The smart way to handle introductory circuits goes
like this:
The hookup wire is a good conductor. In the DC
limit, if you tried to establish a voltage difference
between one end of the wire and the other, the
electrons in the wire would re-arrange themselves
so as to cancel the voltage difference. For present
purposes (and a *lot* of other purposes besides) we
do not care about the details of how the charges
re-arrange themselves.
This is both traditional and sensible.
Also, it is entirely consistent with how we handle
other physics topics. For example, in introductory
mechanics, when there is an elastic collision between
two billiard balls, we "could" ask for details on the
force profile
-- is there a small force for a long time?
-- is there a large force for a short time?
That is a perfectly reasonable question, and sometimes
students do ask it, but for present purposes (and a
lot of other purposes besides) we do not need to know
the answer.
For an inelastic collision, where the balls collide
and stick, the details of how they stick are even
more complicated.
A student who is curious about such things should be
encouraged to stay curious, but there is such a thing
as delayed gratification. As we have discussed before,
a big part of teaching involves knowing when to keep
your mouth shut, to /not/ say everything you know.
Part of the charm of physics is that we imagine we
could explain everything in detail, 100% reductionist
detail. Meanwhile, however, another part of the charm
of physics is that very often we can obtain the answers
to important and interesting problems /without/ having
to spell out every detail.
In high-school geometry, the game is to start with a
handful of basic axioms and then derive everything
else. However, as Feynman and others have emphasized,
physics is not like that. In the introductory course,
it is entirely OK to use the ideal gas law without
bothering to derive it from quantum-mechanical first
principles. There is such a thing as the spiral
approach. There will be plenty of time to spiral
back and derive the gas laws from first principles
in the upper-division thermodynamics course. Ditto
for the steering charges in electrical circuits.

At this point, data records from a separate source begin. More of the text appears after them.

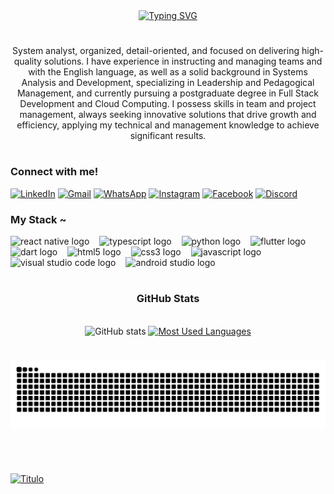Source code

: <div align="center">
  <a href="https://git.io/typing-svg">
    <!-- <img src="https://readme-typing-svg.demolab.com?font=Fira+Code&weight=500&size=22&pause=1000&color=9B59B6&center=true&vCenter=true&random=false&width=524&lines=%E2%8A%B9+Welcome+to+my+profile!+%CB%99%E1%B5%95%CB%99+%E2%8A%B9+" alt="Typing SVG"> -->
    <img src="https://readme-typing-svg.demolab.com?font=Fira+Code&weight=500&size=22&pause=1000&color=9B59B6&center=true&vCenter=true&random=false&width=524&lines=Hello,+I'm+Diogo+Sales!" alt="Typing SVG">
  </a>
</div>

<!-- <img align="center" alt="" src="./src/header-gif.gif"> -->

#

<!-- <p align="center">Analista de sistemas organizado, detalhista e focado em entregar soluções de alta qualidade. Possuo experiência em
instruir e gerir equipes e com a língua inglesa, além de sólida formação em Análise e Desenvolvimento de Sistemas,
especialização em Liderança e Gestão Pedagógica e cursando pós-graduação em Desenvolvimento Full Stack e Cloud
Computing. Tenho habilidades em gerenciar equipes e projetos, sempre buscando soluções inovadoras que
impulsionem o crescimento e a eficiência, aplico meus conhecimentos técnicos e de gestão para alcançar resultados
expressivos.</p> -->

<p align="center">System analyst, organized, detail-oriented, and focused on delivering high-quality solutions. I have experience in instructing and managing teams and with the English language, as well as a solid background in Systems Analysis and Development, specializing in Leadership and Pedagogical Management, and currently pursuing a postgraduate degree in Full Stack Development and Cloud Computing. I possess skills in team and project management, always seeking innovative solutions that drive growth and efficiency, applying my technical and management knowledge to achieve significant results.</p>
  
#

<!-- <img align="right" alt="" height="190px" src="./src/study.gif"> -->

<h3 align="left">Connect with me!</h3>

[![LinkedIn](https://img.shields.io/badge/-LinkedIn-000000?style=for-the-badge&logo=linkedin&logoColor=9B59B6&color=000000)](https://www.linkedin.com/in/diogodobu/)
[![Gmail](https://img.shields.io/badge/-Gmail-000000?style=for-the-badge&logo=gmail&logoColor=9B59B6&color=000000)](mailto:diogodobu@gmail.com?subject=&body=)
[![WhatsApp](https://img.shields.io/badge/-WhatsApp-000000?style=for-the-badge&logo=whatsapp&logoColor=9B59B6&color=000000)](https://wa.me/5561984212998)
[![Instagram](https://img.shields.io/badge/-Instagram-000000?style=for-the-badge&logo=instagram&logoColor=9B59B6&color=000000)](https://www.instagram.com/_digsales/)
[![Facebook](https://img.shields.io/badge/-Facebook-000000?style=for-the-badge&logo=facebook&logoColor=9B59B6&color=000000)](https://www.facebook.com/diogo.sales.9465/)
[![Discord](https://img.shields.io/badge/-Discord-000000?style=for-the-badge&logo=discord&logoColor=9B59B6&color=000000)](https://discord.com/users/tal%20do%20dog#1302)



<h3 align="left">My Stack ~</h3>

<div align="left">
  <!-- React Native -->
  <img src="https://cdn.jsdelivr.net/gh/devicons/devicon/icons/react/react-original.svg" height="25" alt="react native logo" />
  <img width="8" />
  <!-- TypeScript -->
  <img src="https://cdn.jsdelivr.net/gh/devicons/devicon/icons/typescript/typescript-original.svg" height="25" alt="typescript logo" />
  <img width="8" />
  <!-- Python -->
  <img src="https://cdn.jsdelivr.net/gh/devicons/devicon/icons/python/python-original.svg" height="25" alt="python logo" />
  <img width="8" />
  <!-- Flutter -->
  <img src="https://cdn.jsdelivr.net/gh/devicons/devicon/icons/flutter/flutter-original.svg" height="25" alt="flutter logo" />
  <img width="8" />
  <!-- Dart -->
  <img src="https://cdn.jsdelivr.net/gh/devicons/devicon/icons/dart/dart-original.svg" height="25" alt="dart logo" />
  <img width="8" />
  <!-- HTML5 -->
  <img src="https://cdn.jsdelivr.net/gh/devicons/devicon/icons/html5/html5-original.svg" height="25" alt="html5 logo"  />
  <img width="8" />
  <!-- CSS3 -->
  <img src="https://cdn.jsdelivr.net/gh/devicons/devicon/icons/css3/css3-original.svg" height="25" alt="css3 logo"  />
  <img width="8" />
  <!-- JavaScript -->
  <img src="https://cdn.jsdelivr.net/gh/devicons/devicon/icons/javascript/javascript-plain.svg" height="25" alt="javascript logo"  />
  <img width="8" />
  <!-- Visual Studio Code -->
  <img src="https://img.icons8.com/color/452/visual-studio-code-2019.png" height="25" alt="visual studio code logo" />
  <img width="8" />
  <!-- Android Studio -->
  <img src="https://cdn.jsdelivr.net/gh/devicons/devicon/icons/androidstudio/androidstudio-original.svg" height="25" alt="android studio logo" />
  <img width="8" />
</div>


#

<div style="text-align: center;" align="center">
  <h3>GitHub Stats</h3>
  <br>
  <img src="https://github-readme-stats-git-masterrstaa-rickstaa.vercel.app/api?username=digsales&hide_title=true&show_icons=true&include_all_commits=false&count_private=true&line_height=25&hide=issues&bg_color=000&title_color=9B59B6&text_color=FFF&border_radius=3&border_color=36123c&icon_color=9B59B6&theme=jolly" alt="GitHub stats">

  <a href="https://github.com/digsales/github-readme-stats">
    <img src="https://github-readme-stats-git-masterrstaa-rickstaa.vercel.app/api/top-langs/?username=digsales&line_height=10&card_width=290&layout=compact&hide_title=false&count_private=true&langs_count=4&show_icons=true&title_color=9B59B6&hide=html,scss,less&bg_color=000&text_color=8B8B8B&border_radius=3&border_color=561760&count_private=true" alt="Most Used Languages">
  </a>
</div>


#

<picture align="center">
  <source media="(prefers-color-scheme: dark)" srcset="https://raw.githubusercontent.com/digsales/digsales/output/github-contribution-grid-snake-dark.svg">
  <source media="(prefers-color-scheme: light)" srcset="https://raw.githubusercontent.com/digsales/digsales/output/github-contribution-grid-snake-dark.svg">
  <img align="center" alt="github contribution grid snake animation" src="https://raw.githubusercontent.com/digsales/digsales/output/github-contribution-grid-snake.svg">
</picture>

#

<br>

[![Titulo](https://img.shields.io/github/followers/digsales.svg?style=social&label=Follow&maxAge=2592000)](https://github.com/digsales)
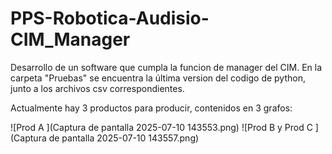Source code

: # PPS-Robotica-Audisio-CIM_Manager
Desarrollo de un software que cumpla la funcion de manager del CIM.
En la carpeta "Pruebas" se encuentra la última version del codigo de python, junto a los archivos csv correspondientes.

Actualmente hay 3 productos para producir, contenidos en 3 grafos:

![Prod A ](Captura de pantalla 2025-07-10 143553.png)
![Prod B y Prod C ](Captura de pantalla 2025-07-10 143557.png)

To every thing there is a season, and a time to every
purpose under heaven. -- Ecclesiastes 3:1
In the non-introductory course, I am 100% in favor
of discussing the equilibrium charge distribution.
Indeed, I am support teaching a simplified version
of methods for calculating the actual charge
distribution. http://www.av8n.com/physics/laplace.htm
This stands in contrast to the "artist's conception"
distributions that one finds in certain books, which
have some inaccuracies. The fact that nobody seems
to mind -- or even notice -- tells me that the details
of the charge distribution are not really important.